- **WORK TASK**
Write out the records in full and without alteration, setting aside their pictures.

- **THE DATA**
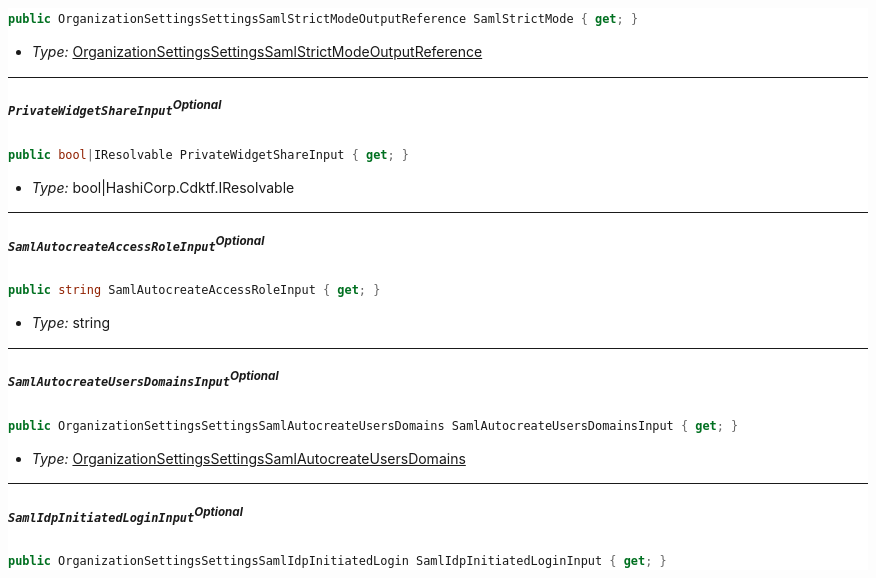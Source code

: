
 ```csharp
public OrganizationSettingsSettingsSamlStrictModeOutputReference SamlStrictMode { get; }
```

- *Type:* <a href="#@cdktf/provider-datadog.organizationSettings.OrganizationSettingsSettingsSamlStrictModeOutputReference">OrganizationSettingsSettingsSamlStrictModeOutputReference</a>

---

##### `PrivateWidgetShareInput`<sup>Optional</sup> <a name="PrivateWidgetShareInput" id="@cdktf/provider-datadog.organizationSettings.OrganizationSettingsSettingsOutputReference.property.privateWidgetShareInput"></a>

```csharp
public bool|IResolvable PrivateWidgetShareInput { get; }
```

- *Type:* bool|HashiCorp.Cdktf.IResolvable

---

##### `SamlAutocreateAccessRoleInput`<sup>Optional</sup> <a name="SamlAutocreateAccessRoleInput" id="@cdktf/provider-datadog.organizationSettings.OrganizationSettingsSettingsOutputReference.property.samlAutocreateAccessRoleInput"></a>

```csharp
public string SamlAutocreateAccessRoleInput { get; }
```

- *Type:* string

---

##### `SamlAutocreateUsersDomainsInput`<sup>Optional</sup> <a name="SamlAutocreateUsersDomainsInput" id="@cdktf/provider-datadog.organizationSettings.OrganizationSettingsSettingsOutputReference.property.samlAutocreateUsersDomainsInput"></a>

```csharp
public OrganizationSettingsSettingsSamlAutocreateUsersDomains SamlAutocreateUsersDomainsInput { get; }
```

- *Type:* <a href="#@cdktf/provider-datadog.organizationSettings.OrganizationSettingsSettingsSamlAutocreateUsersDomains">OrganizationSettingsSettingsSamlAutocreateUsersDomains</a>

---

##### `SamlIdpInitiatedLoginInput`<sup>Optional</sup> <a name="SamlIdpInitiatedLoginInput" id="@cdktf/provider-datadog.organizationSettings.OrganizationSettingsSettingsOutputReference.property.samlIdpInitiatedLoginInput"></a>

```csharp
public OrganizationSettingsSettingsSamlIdpInitiatedLogin SamlIdpInitiatedLoginInput { get; }
```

- **RESPONSE TO THE EXERCISE**
Source code

:
 ```csharp
public OrganizationSettingsSettingsSamlStrictModeOutputReference SamlStrictMode { get; }
```

- *Type:* <a href="#@cdktf/provider-datadog.organizationSettings.OrganizationSettingsSettingsSamlStrictModeOutputReference">OrganizationSettingsSettingsSamlStrictModeOutputReference</a>

---

##### `PrivateWidgetShareInput`<sup>Optional</sup> <a name="PrivateWidgetShareInput" id="@cdktf/provider-datadog.organizationSettings.OrganizationSettingsSettingsOutputReference.property.privateWidgetShareInput"></a>

```csharp
public bool|IResolvable PrivateWidgetShareInput { get; }
```

- *Type:* bool|HashiCorp.Cdktf.IResolvable

---

##### `SamlAutocreateAccessRoleInput`<sup>Optional</sup> <a name="SamlAutocreateAccessRoleInput" id="@cdktf/provider-datadog.organizationSettings.OrganizationSettingsSettingsOutputReference.property.samlAutocreateAccessRoleInput"></a>

```csharp
public string SamlAutocreateAccessRoleInput { get; }
```

- *Type:* string

---

##### `SamlAutocreateUsersDomainsInput`<sup>Optional</sup> <a name="SamlAutocreateUsersDomainsInput" id="@cdktf/provider-datadog.organizationSettings.OrganizationSettingsSettingsOutputReference.property.samlAutocreateUsersDomainsInput"></a>

```csharp
public OrganizationSettingsSettingsSamlAutocreateUsersDomains SamlAutocreateUsersDomainsInput { get; }
```

- *Type:* <a href="#@cdktf/provider-datadog.organizationSettings.OrganizationSettingsSettingsSamlAutocreateUsersDomains">OrganizationSettingsSettingsSamlAutocreateUsersDomains</a>

---

##### `SamlIdpInitiatedLoginInput`<sup>Optional</sup> <a name="SamlIdpInitiatedLoginInput" id="@cdktf/provider-datadog.organizationSettings.OrganizationSettingsSettingsOutputReference.property.samlIdpInitiatedLoginInput"></a>

```csharp
public OrganizationSettingsSettingsSamlIdpInitiatedLogin SamlIdpInitiatedLoginInput { get; }
```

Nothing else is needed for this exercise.